Rendered images with source text

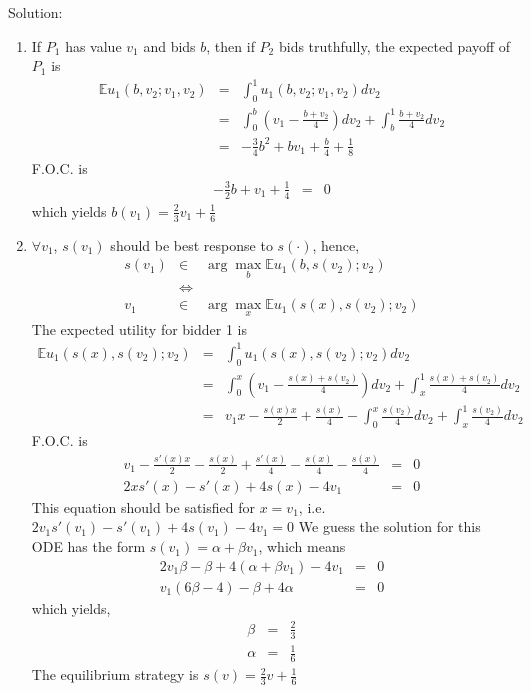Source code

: \documentclass[a4paper]{article}
\begin{document}
\begin{framed}
Solution:

\begin{enumerate}
	\item If $P_1$ has value $v_{1}$ and bids $b$, then if $P_2$ bids truthfully, the expected payoff of $P_1$ is 
		\begin{eqnarray*}
			\mathbb{E}u_{1}(b,v_{2};v_{1},v_{2})	&=&		\int _{0}^{1}u_{1}(b,v_{2};v_{1},v_{2})dv_{2}	\\
			&=&\int_{0}^{b}\left(v_{1}-\frac{b+v_{2}}{4}\right)dv_{2} + \int_{b}^{1}\frac{b+v_{2}}{4}dv_{2}		\\
			&=&-\frac{3}{4}b^{2}+bv_{1}+\frac{b}{4}+\frac{1}{8}
		\end{eqnarray*}
F.O.C. is 	
		\begin{eqnarray*}
		-\frac{3}{2}b+v_{1}+\frac{1}{4}	&=&		0	
		\end{eqnarray*}
which yields $b(v_{1})=\frac{2}{3}v_{1}+\frac{1}{6}$

	\item $\forall v_{1}$, $s(v_{1})$ should be best response to $s(\cdot)$, hence,
		\begin{eqnarray*}
			s(v_{1})	&\in& 	\arg\max_{b}\mathbb{E}u_{1}(b,s(v_{2});v_{2})	\\
					&\Leftrightarrow&		\\
			v_{1}	&\in&	\arg\max_{x}\mathbb{E}u_{1}(s(x),s(v_{2});v_{2})
		\end{eqnarray*}
The expected utility for bidder 1 is 
		\begin{eqnarray*}
			\mathbb{E}u_{1}(s(x),s(v_{2});v_{2})	&=&		\int _{0}^{1}u_{1}(s(x),s(v_{2});v_{2})dv_{2}	\\
			&=&\int_{0}^{x}\left(v_{1}-\frac{s(x)+s(v_{2})}{4}\right)dv_{2} + \int_{x}^{1}\frac{s(x)+s(v_{2})}{4}dv_{2}		\\
			&=&v_{1}x-\frac{s(x)x}{2}+\frac{s(x)}{4}-\int_{0}^{x}\frac{s(v_{2})}{4}dv_{2}+\int_{x}^{1}\frac{s(v_{2})}{4}dv_{2}
		\end{eqnarray*}
F.O.C. is 
		\begin{eqnarray*}
		v_{1}-\frac{s'(x)x}{2}-\frac{s(x)}{2}+\frac{s'(x)}{4}-\frac{s(x)}{4}-\frac{s(x)}{4}	&=&		0	\\
		2xs'(x)-s'(x)+4s(x)-4v_{1}		&=&		0	
		\end{eqnarray*}
This equation should be satisfied for $x=v_{1}$, i.e. $2v_{1}s'(v_{1})-s'(v_{1})+4s(v_{1})-4v_{1}=0$
We guess the solution for this ODE has the form $s(v_{1})=\alpha+\beta v_{1}$, which means 
		\begin{eqnarray*}
		2v_{1}\beta-\beta+4\left(\alpha+\beta v_{1}\right)-4v_{1}		&=&		0	\\
		v_{1}(6\beta-4)-\beta+4\alpha	&=&		0	
		\end{eqnarray*}
which yields, 
		\begin{eqnarray*}
		\beta	&=&		\frac{2}{3}	\\
		\alpha	&=&		\frac{1}{6}
		\end{eqnarray*}
The equilibrium strategy is $s(v)=\frac{2}{3}v+\frac{1}{6}$
\end{enumerate}
\end{framed}
\end{document}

◆ Task objective:
Where a line of the entries contains the word "beta", copy that line.

◆ Completed task:
We guess the solution for this ODE has the form $s(v_{1})=\alpha+\beta v_{1}$, which means 
		2v_{1}\beta-\beta+4\left(\alpha+\beta v_{1}\right)-4v_{1}		&=&		0	\\
		v_{1}(6\beta-4)-\beta+4\alpha	&=&		0	
		\beta	&=&		\frac{2}{3}	\\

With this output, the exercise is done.